What you are asked to do: For the entries that follow, restate word for word the line containing "van de oplossing", the line containing "In deze sectie", and every line that lies between them.

Record extracts:
::::::::

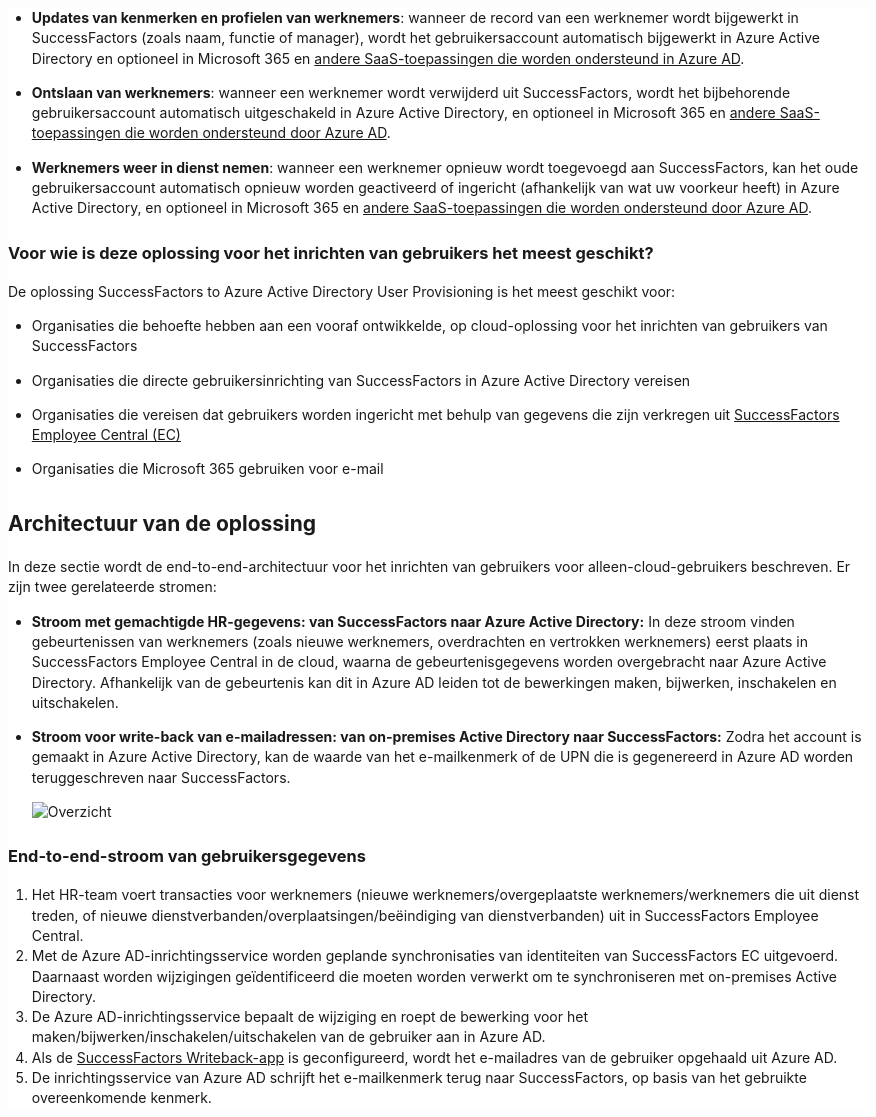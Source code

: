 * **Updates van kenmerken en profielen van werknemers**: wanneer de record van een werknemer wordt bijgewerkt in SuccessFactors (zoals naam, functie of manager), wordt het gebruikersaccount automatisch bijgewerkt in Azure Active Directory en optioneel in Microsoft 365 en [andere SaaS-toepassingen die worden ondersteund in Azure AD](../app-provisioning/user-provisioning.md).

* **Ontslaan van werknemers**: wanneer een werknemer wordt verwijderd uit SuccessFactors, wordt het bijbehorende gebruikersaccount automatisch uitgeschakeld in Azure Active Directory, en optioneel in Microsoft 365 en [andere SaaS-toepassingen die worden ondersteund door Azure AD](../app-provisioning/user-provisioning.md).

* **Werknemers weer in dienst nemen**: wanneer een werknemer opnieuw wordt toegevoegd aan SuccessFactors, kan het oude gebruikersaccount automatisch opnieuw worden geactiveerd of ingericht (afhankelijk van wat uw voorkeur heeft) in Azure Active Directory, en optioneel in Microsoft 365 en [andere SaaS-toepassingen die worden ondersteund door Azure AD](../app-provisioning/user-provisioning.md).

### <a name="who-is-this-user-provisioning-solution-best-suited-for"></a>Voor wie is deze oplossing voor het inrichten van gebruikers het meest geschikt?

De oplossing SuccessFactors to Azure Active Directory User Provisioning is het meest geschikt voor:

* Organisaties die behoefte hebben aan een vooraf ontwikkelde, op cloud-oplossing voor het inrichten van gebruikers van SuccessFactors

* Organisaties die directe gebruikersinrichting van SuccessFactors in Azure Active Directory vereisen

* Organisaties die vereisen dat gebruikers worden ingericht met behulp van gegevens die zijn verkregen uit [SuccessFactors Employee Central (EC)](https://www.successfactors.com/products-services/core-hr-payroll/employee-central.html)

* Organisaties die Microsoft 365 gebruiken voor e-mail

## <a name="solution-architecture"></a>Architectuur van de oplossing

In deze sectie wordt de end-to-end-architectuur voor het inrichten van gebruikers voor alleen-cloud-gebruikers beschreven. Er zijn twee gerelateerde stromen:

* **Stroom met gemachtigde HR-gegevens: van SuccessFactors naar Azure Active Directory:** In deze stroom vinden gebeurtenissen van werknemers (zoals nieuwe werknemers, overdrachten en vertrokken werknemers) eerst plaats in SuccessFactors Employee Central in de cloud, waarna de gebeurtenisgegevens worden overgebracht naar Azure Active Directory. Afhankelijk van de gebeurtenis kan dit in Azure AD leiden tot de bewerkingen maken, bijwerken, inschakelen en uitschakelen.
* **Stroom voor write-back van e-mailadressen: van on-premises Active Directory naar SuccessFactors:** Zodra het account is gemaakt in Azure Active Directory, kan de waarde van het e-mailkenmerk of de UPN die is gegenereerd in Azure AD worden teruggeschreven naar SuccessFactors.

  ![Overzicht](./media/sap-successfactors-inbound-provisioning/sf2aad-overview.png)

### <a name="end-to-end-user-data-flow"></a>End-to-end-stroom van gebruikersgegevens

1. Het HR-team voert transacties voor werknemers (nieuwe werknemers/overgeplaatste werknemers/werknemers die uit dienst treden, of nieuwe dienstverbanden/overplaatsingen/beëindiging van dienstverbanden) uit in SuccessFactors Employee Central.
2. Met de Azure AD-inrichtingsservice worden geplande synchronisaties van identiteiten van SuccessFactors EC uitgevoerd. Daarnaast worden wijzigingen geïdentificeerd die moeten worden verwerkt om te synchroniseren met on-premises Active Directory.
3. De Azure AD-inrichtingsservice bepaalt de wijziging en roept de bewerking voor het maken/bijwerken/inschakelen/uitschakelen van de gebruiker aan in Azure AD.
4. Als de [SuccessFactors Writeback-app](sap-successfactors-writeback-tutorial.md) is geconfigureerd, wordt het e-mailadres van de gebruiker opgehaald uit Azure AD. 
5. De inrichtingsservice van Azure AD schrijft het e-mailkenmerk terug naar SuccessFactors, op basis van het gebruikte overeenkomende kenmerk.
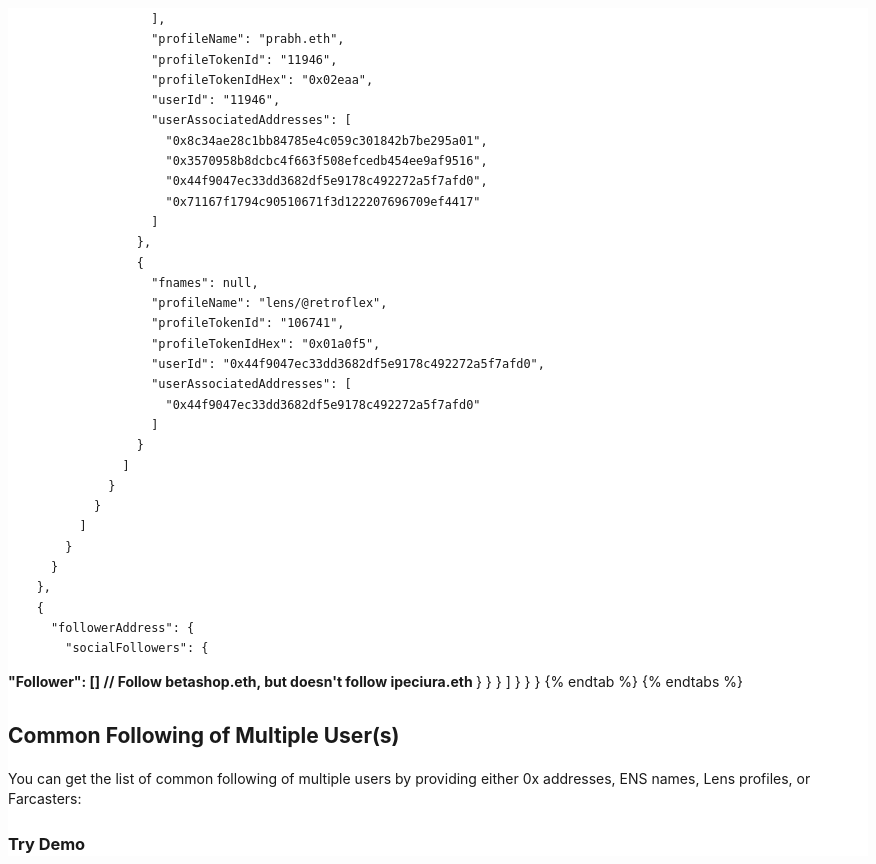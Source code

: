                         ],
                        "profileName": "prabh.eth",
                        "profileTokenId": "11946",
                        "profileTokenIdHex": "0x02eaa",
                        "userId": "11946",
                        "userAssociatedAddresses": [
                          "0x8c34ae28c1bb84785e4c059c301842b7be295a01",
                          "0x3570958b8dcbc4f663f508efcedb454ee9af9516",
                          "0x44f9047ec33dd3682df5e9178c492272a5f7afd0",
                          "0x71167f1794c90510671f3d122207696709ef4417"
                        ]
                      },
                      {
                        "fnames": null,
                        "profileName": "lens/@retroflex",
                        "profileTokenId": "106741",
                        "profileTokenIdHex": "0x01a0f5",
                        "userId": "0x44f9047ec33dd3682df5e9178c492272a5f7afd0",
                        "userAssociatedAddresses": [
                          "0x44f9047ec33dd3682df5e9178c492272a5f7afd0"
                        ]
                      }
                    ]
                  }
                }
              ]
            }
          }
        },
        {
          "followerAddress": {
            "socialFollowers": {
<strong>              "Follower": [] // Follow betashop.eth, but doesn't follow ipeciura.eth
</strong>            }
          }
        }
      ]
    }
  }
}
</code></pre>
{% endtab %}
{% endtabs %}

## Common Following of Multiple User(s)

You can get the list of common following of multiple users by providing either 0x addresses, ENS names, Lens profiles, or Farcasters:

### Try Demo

::::::::

Written solution:
## <a name="solution-architecture"></a>Architectuur van de oplossing

In deze sectie wordt de end-to-end-architectuur voor het inrichten van gebruikers voor alleen-cloud-gebruikers beschreven. Er zijn twee gerelateerde stromen:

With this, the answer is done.